Naturally, this means that the relative decline in voice revenue has been accompanied by an explosion in data revenue. In 2020, data was just 28% of MTN’s revenue. By 2025, that contribution was 46%. By 2030, the company expects it to be 55%.
As any consumer knows, data has become cheaper over time. As data usage has increased, the price per unit has come down considerably. This has been a significant business risk for the telcos, particularly when accompanied by extensive capex to respond to changes in how the technology is being used.
In South Africa for example, growth for the leading telcos is very hard to come by. There are several reasons for this, one of which being that they are competing heavily against broadband internet providers.
If you make all your calls on WhatsApp from a home or office environment with Wi-Fi, then the leading telecoms players may not be getting any share at all of your cellphone activity. It’s little wonder that they are pushing hard in areas such as fibre and related services to try to extract growth ahead of inflation from the South African market.
This is why the growth story in Africa is so important to MTN (and Vodacom, as its main competitor).

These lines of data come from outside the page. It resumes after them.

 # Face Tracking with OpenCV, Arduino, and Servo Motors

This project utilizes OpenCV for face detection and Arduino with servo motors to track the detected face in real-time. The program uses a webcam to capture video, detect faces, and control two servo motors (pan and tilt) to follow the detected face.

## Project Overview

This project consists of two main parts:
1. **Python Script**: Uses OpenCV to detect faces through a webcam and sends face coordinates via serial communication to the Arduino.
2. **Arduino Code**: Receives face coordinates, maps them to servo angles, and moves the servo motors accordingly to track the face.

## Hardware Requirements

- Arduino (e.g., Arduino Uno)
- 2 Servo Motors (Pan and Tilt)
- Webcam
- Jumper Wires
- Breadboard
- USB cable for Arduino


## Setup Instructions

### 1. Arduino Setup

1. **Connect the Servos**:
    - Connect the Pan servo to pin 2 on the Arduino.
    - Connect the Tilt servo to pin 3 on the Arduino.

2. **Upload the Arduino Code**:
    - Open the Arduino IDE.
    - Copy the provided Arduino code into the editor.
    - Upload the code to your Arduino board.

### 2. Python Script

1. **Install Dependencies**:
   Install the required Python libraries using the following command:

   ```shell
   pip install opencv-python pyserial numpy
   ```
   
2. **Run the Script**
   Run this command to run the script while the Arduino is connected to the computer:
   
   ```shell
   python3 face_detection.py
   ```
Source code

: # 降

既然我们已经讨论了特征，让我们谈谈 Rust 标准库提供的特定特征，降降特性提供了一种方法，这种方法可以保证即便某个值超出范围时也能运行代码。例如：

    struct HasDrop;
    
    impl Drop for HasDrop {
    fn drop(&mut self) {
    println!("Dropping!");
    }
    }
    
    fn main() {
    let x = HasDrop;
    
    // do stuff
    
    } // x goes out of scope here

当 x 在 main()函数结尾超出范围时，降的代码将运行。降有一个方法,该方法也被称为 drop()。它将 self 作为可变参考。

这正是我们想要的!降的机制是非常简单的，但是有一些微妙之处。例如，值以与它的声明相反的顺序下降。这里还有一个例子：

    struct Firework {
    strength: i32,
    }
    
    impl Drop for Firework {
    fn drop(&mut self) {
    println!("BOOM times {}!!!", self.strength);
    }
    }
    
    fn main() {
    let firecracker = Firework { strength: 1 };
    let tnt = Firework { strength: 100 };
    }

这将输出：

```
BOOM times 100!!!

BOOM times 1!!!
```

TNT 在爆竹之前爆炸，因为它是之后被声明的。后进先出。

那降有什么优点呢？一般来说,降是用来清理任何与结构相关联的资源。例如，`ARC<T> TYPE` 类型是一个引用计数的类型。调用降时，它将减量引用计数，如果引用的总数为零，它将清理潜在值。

Instead of worrying around the disruptive impact of broadband access, they can participate in the transition from voice to data revenue as smartphone adoption increases.
Fintech and smartphone penetration
But there’s another source of revenue that is even more exciting for these companies: fintech.
The telcos have invested heavily in various value-added services that aim to take advantage of themes such as underbanked populations. These consumers are tough to reach for traditional brick-and-mortar banks. But every smartphone in a pocket has the potential to be a distribution point for financial services products such as payments and insurance.
This is a competitively crowded space, as the profit pool is lucrative and growing rapidly. MTN is well positioned though, as it is integral to why that smartphone is in that consumer’s pocket in the first place. You don’t need a creative imagination to think through the opportunities around product bundling and the like.
This comes with risk though, ranging from government interference (e.g. digital transaction taxes) to the sheer extent of competition and how this can delay the earning of true economic profits.
The excitement around the African growth story is also the biggest source of risk for MTN. It was less than two years ago that MTN’s share pr…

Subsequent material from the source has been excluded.